The Famous 7
Ever wondered at the way our leaders meet at the UN and get really intimate,backslapping and indulging in general locker-room behaviour. The sworn foes who deliver near hysterical hate rhetoric at home cozy up while on a junket. A sure case of politics making strange bedfellows, but missed. After all, it doesn´t make the headlines like Clinton shaking hands with Castro or Lazio grabbing Arafat, but then its happening. After the recent Millennium Summit, I just couldn´t take it any more. Called up this lady who´s on Interpol´s most wanted list. "What´s up with these jokers? Am I missing something here?" I asked. "Well, this is one of the many cans that the journos haven´t pried open. Will you take me on a holiday to Kerala this winter?" she bargained like one of those sold out to the latest best-seller destination.
After I made an indifferent promise, she gave me a mole´s account of a recent bash, held at a nondescript fishing village on the Saurashtra coast. "It was all drunken revelry. I would even call it conspiratorial foreplay." The real agenda, she said, was to get Clinton to expand his definition of the "most dangerous place on earth" to cover the entire Subcontinent and then apportion parts of the region to MNCs for ´care-taking´.
The night was as black as it could get. In the salty wasteland, only the gaggle of alcoholic mirth broke the night´s stillness. The SAARC rendezvous was taking place at a top-secret location. While the region slept, these guys and girls met to finally bury the misery of SAARC and give it away to the best bidder. But before business, it was pleasure.
Vajpayee and Musharraf sat growling at each other in the best canine tradition. Like they say, you can take the politician out of the country, but you can´t take the pit bull out of the politician. A tipsy Jigme was trying to convince Koirala that there were serious "metholodigical" flaws in the Nepali enumeration of Bhutanese refugees, said to total 100 million. "My dear friend, it was only a stip of the lung," explained a slurring Koirala. His biographers may note that it was a rare slip from a leader with an otherwise impeccable PR record.

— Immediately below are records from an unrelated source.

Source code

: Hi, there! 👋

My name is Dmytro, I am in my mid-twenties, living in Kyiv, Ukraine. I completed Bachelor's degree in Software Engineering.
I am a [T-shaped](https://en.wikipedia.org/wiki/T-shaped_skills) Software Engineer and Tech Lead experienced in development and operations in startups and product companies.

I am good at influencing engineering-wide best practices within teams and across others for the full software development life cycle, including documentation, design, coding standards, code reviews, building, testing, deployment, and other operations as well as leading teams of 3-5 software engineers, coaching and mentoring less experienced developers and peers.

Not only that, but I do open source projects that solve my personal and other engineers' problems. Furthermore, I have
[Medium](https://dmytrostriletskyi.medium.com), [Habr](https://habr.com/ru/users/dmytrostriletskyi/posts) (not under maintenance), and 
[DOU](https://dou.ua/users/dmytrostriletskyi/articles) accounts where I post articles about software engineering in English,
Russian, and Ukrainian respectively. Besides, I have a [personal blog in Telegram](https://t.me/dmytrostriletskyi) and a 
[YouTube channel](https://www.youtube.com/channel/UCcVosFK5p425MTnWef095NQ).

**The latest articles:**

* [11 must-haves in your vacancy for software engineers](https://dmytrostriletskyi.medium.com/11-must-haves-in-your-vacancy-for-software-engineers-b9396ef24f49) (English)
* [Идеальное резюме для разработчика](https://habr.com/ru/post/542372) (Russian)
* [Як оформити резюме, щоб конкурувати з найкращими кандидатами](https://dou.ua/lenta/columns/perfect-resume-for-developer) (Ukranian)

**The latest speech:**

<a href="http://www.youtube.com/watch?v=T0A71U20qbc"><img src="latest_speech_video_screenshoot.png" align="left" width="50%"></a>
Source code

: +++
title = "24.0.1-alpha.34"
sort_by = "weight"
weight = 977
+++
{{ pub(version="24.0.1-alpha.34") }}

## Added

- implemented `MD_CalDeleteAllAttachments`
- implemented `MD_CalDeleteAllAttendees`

Vajpayee and Musharraf were now going strong. India´s poet-prime minister and master of nonsense verse broke into a choice couplet about Pakistan being a noisome neighbourhood bowwow, Musharraf, having heard it already at New York, and unable to stomach a repeat, aimed a barrack kick into the prime ministerial knee. Vajpayee yelped and had to be carried off for a painkiller shot. Gayoom laughed into his drink and sputtered away looking for a corner to let out.
Mohammed Ali, Pakistani fisherman once jailed for illegally entering Indian waters, kept up a steady supply of fried pomphret. It is said that Ali did pomphrets the way pomphrets liked to be done. This delicacy was
washed down with a few pitchers of toddy bled from the scraggly date palms that litter the coastline. Sheikh Hasina religiously abstained. She kept looking out of the window, between bites of pomphret and a constant mumble of "it doesn´t beat the Hilsha". "She is so used to looking out at the hartals," explained an MNC aide. "It leaves her with the mixed feeling of being both wanted, and unwanted."
Musharraf kept up a steady gaze at Chandrika, interpreting her vacuous stare for an invite. Vajpayee, the most eligible bachelor in the Subcontinent, was trying to court her by reciting some couplets that the lady just couldn´t figure. Chandrika couldn´t be bothered either way. Tipsy from the wine and a shot of arrack, she was seeing visions of having personally led a force into the North that brought the LTTE to its knees. She was now riding triumphant into Colombo, into a tumultuous ticker tape parade and the reverberating chants of a million Buddhist monks.
"I love your company guys," said Gayoom. "You attract world attention like a dung heap attracts flies." The distance from the mainland allowed him this detached perspective. "Stop being SAARcastic," quipped Vajpayee the chronic punster, nursing his knee and waiting for the applause. "If you don´t, we´ll step up our production of greenhouse gases till you get that sinking feeling." The MNC big boys by now had an inkling of what they were getting into.